#### MATERIAL SUPPLIED
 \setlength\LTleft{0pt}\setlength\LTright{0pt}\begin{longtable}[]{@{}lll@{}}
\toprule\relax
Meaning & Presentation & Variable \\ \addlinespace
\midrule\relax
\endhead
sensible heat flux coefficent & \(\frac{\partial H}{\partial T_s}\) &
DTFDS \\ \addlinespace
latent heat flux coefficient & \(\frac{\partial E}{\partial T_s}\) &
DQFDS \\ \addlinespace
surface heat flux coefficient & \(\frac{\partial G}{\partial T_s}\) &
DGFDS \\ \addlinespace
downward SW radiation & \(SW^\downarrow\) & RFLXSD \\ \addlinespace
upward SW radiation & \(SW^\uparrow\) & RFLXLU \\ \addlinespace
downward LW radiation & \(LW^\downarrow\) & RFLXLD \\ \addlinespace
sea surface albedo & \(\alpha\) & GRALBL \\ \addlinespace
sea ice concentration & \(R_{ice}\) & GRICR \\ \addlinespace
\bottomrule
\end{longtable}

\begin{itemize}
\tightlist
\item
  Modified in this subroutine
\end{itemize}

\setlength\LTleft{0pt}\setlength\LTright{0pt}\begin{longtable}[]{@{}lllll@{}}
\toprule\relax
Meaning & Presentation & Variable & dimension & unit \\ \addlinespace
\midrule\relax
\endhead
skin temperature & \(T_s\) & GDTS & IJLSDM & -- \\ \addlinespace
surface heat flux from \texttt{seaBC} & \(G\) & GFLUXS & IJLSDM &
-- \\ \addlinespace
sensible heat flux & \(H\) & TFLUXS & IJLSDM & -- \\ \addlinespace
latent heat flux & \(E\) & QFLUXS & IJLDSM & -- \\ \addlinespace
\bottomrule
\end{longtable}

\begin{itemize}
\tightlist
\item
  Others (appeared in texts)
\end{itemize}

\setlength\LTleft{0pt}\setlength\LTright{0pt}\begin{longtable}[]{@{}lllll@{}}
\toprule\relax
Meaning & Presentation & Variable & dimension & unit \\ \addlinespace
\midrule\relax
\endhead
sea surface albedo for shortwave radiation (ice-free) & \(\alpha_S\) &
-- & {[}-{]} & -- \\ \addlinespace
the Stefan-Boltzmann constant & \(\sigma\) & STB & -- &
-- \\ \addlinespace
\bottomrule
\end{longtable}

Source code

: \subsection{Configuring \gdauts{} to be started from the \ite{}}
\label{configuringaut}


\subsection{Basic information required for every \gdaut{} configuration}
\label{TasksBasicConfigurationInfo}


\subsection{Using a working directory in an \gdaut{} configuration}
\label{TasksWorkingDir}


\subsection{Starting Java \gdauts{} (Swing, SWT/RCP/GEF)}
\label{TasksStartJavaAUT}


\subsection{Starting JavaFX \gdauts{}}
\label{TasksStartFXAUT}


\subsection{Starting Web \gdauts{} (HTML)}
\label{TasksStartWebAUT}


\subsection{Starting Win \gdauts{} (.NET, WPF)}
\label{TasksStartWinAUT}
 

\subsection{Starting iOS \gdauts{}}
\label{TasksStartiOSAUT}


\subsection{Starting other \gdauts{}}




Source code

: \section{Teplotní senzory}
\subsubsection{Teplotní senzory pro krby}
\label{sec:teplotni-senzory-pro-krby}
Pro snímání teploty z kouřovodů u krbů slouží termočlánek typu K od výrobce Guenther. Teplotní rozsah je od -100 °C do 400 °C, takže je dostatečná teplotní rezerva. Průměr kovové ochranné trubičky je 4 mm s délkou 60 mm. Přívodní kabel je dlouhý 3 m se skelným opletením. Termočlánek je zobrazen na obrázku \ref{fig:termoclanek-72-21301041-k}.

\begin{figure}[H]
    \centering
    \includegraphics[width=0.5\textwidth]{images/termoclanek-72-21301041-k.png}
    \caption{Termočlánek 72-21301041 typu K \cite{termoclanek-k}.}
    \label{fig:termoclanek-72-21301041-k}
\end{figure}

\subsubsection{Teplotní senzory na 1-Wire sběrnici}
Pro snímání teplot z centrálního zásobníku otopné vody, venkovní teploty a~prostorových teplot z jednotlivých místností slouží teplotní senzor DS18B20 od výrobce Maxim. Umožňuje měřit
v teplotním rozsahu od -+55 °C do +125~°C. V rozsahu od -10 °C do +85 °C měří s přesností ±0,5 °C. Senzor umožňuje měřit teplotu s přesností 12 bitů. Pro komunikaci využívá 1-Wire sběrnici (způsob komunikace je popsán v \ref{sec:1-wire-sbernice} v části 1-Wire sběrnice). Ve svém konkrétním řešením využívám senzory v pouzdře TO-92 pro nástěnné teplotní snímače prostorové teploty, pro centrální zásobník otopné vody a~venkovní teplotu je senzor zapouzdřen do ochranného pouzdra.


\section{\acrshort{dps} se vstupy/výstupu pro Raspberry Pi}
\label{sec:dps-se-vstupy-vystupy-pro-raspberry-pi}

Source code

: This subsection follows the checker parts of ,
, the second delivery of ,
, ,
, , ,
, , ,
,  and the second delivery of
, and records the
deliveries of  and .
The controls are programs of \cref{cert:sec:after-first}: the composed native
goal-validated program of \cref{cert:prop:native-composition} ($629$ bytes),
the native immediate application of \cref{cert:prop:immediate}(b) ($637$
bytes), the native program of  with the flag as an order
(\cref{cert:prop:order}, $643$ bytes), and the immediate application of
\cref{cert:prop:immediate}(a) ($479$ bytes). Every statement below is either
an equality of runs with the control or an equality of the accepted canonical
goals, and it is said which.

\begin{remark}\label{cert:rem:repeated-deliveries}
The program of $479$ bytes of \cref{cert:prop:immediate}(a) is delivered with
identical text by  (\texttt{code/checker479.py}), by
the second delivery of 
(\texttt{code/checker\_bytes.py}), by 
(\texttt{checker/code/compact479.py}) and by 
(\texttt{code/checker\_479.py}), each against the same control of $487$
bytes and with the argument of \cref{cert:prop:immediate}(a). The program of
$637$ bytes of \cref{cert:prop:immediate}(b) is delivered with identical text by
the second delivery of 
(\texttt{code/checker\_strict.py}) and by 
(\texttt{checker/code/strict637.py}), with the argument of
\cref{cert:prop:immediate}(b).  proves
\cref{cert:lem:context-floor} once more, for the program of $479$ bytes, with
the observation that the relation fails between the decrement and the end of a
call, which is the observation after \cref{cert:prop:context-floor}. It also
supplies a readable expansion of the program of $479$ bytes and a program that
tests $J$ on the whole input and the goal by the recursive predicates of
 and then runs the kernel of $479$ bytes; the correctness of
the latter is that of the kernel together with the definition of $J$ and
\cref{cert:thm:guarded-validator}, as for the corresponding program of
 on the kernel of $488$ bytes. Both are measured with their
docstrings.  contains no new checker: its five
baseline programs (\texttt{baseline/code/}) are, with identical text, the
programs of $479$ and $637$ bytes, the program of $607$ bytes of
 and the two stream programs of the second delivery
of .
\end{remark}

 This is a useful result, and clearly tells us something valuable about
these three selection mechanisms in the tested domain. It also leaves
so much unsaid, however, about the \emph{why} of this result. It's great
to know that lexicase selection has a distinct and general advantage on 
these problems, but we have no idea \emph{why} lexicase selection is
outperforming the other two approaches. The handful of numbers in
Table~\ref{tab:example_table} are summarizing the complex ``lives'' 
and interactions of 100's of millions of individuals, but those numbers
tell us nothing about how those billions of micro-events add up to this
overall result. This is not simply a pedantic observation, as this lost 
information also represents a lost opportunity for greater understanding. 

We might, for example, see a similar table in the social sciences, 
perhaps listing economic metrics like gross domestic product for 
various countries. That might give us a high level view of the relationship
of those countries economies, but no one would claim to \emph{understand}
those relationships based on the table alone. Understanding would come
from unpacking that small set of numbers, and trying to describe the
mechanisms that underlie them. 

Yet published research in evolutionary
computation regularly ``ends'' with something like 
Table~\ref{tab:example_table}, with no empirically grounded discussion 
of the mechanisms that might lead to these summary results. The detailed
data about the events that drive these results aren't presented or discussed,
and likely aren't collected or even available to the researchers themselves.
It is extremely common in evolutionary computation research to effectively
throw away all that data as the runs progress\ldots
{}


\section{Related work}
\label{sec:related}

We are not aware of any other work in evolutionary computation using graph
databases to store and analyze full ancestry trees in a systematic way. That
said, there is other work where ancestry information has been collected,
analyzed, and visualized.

#### EXERCISE
Search the records above for "these". Copy each line where it is found.

#### OUTPUT
these three selection mechanisms in the tested domain. It also leaves
these problems, but we have no idea \emph{why} lexicase selection is
of the mechanisms that might lead to these summary results. The detailed
data about the events that drive these results aren't presented or discussed,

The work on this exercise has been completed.